2015-2-4 深い,豆知識

イギリス・ファイナンシャルタイムズ紙における「2013年ビジネス本大賞」にて絶賛されていた「GIVE&TAKE “与える人”こそ成功する時代」という本の著者、アダム・グラント氏の記事でこんな論文が紹介されていました。

その論文のタイトルは“That’s Interesting!(そりゃおもしろい!)”、発表者は社会学者であるマーレイ・デイビス氏

この文書のポイントを一言でまとめてみると、

「マルクスやニーチェの思想が広まったのは、彼らの理論が正しかったわけではなく、単に面白かったからである!」

というもの。

お堅く見られがちな学問の世界でももちろん、面白いことが好きな人間は存在しており、ユニークな発想ができた者が勝つんだということが語られています。

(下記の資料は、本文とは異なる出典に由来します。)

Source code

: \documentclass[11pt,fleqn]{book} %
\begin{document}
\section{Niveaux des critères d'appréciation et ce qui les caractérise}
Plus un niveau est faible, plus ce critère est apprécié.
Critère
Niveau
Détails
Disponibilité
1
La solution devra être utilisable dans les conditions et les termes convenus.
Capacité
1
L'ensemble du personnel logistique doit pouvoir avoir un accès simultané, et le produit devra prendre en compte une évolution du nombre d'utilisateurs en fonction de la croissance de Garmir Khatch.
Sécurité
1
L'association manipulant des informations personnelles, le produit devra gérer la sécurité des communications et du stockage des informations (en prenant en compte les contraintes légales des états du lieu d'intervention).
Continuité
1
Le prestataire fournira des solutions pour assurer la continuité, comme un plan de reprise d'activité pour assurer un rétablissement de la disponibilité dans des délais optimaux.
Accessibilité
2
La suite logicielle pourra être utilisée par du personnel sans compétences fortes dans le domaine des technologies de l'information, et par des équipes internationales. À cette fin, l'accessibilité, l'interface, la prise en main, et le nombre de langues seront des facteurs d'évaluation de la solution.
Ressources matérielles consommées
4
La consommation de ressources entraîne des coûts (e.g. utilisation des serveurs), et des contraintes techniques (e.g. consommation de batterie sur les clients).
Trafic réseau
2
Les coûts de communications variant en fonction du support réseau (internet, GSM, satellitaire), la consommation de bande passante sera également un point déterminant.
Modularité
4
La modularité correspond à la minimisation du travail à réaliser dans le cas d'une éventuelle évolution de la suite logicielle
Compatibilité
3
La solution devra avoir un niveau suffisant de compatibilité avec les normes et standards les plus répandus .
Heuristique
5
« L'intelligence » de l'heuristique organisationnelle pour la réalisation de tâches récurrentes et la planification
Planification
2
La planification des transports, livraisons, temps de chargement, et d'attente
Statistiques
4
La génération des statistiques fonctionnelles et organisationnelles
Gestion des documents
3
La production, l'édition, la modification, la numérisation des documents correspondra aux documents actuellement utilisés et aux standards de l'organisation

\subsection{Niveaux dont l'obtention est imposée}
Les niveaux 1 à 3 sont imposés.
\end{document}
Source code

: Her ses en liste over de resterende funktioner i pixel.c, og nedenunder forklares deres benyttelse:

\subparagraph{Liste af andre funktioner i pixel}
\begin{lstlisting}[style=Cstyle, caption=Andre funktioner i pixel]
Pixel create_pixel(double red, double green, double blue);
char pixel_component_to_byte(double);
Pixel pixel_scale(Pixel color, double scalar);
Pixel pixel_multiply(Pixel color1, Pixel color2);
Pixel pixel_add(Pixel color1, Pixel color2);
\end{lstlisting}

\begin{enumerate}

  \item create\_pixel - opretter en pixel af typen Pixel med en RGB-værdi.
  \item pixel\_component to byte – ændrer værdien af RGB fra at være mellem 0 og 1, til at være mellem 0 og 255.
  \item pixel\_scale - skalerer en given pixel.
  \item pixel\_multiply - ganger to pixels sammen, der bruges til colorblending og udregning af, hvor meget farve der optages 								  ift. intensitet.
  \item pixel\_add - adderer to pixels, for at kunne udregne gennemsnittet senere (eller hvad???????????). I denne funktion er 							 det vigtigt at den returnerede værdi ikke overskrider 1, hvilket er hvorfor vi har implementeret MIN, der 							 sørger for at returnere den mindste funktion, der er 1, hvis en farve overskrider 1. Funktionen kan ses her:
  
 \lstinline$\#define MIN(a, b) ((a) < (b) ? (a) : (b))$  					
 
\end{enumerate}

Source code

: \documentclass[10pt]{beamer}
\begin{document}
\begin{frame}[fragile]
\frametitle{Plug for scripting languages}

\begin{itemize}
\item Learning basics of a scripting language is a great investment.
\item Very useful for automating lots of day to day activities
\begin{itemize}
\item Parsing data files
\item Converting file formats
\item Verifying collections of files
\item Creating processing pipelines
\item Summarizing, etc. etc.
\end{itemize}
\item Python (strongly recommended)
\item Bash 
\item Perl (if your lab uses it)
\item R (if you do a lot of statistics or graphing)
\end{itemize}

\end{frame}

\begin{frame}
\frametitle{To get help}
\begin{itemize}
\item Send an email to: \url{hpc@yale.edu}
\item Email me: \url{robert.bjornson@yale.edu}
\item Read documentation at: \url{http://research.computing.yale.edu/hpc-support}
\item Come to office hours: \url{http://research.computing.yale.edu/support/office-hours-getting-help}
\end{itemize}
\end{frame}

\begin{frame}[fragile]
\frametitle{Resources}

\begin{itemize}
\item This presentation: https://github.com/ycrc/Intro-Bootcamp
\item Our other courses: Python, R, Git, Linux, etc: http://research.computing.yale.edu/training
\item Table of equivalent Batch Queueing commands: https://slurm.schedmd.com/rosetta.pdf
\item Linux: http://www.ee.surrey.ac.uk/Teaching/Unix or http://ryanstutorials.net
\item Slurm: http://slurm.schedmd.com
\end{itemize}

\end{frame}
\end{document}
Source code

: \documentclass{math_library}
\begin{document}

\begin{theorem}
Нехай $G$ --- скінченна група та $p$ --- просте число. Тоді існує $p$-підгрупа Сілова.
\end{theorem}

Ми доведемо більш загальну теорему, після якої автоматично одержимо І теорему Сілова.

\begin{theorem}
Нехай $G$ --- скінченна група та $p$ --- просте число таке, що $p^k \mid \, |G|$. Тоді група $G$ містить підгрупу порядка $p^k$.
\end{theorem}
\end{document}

その内容の中でも興味深かったのが、過去に発表された理論を分析していく中で見つかった「おもしろいと思われるアイデアに共通している12個のパターン」というもので、これがまた非常に参考になるものばかりでした。

1.でたらめに見えた現象に、実は法則性があったパターン

→ ex:「株価急落や犯罪増加の裏には、フリーメイソンの影が…!」

 

2.様々な要素でできている現象なのかと思いきや、1つの要素でのみ構成されていたパターン

→ ex:「神経症や言い間違いの根本的要因は“性欲の抑圧”にあった!」

 

3.小さな現象の裏に、大きな理由があったパターン

→ ex:「個人の自殺増加にはデフレが密接に関係している」

 

4.一部の現象にみえるけれど、実は一般的現象だったパターン

→ ex:「グルテンは、アレルギー体質じゃない人にも悪影響を及ぼす」

 

5.不変に見えていたけれど変化している現象だったパターン

→ ex:「人間の細胞は約半年間で入れ替わる」

 

6.非効率的に思われていた現象が、本当は効率的だったパターン

→ ex:「昼寝は仕事のスピードをよりより上げてくれる重要なタスクだった」

 

7.一般的に悪いことと思われていたけれど、実は良いことだったパターン

→ ex:「貧乏ゆすりは、冷え性改善やむくみ解消の効果がある」

 

8.無関係そうだけれど関係していたパターン

→ ex:「うつ病の原因には低コレステロールであることも関わっていた」

 

9.実は両立していない現象だったパターン

→ ex:「恋愛と結婚は別物」

 

10.正の相関があると考えられていたけれど、負の相関があったパターン

→ ex:「低所得であるほど肥満が増加する!」

 

11.ほぼ同じと思われていたけれど実は別物であるパターン

→ ex:「食塩」と「ナトリウム」

 

12.結果が原因であったパターン

→ ex:「悪いことをするから“不良”なのではなく、悪い行動を取るものが“不良”である」

抜粋してご紹介しましたが、これらはいずれにも“逆のバージョン”というものもあり、例えば最後の「悪いことをするから~」というものには「良いと言われてきた現象が実は悪いものだった」というものが成り立ちます。

ですから、本当は24のパターンがあるということになるのです。

この12の共通項を、過去のベストセラー書籍などと照らし合わせてみると、どのパターンもかなり当てはまっていることが多いです。

「近々企画プレゼンがあるけれど、いい案が浮かばない」「論文で詰まってる」という方は是非、応用してみてはいかがでしょうか?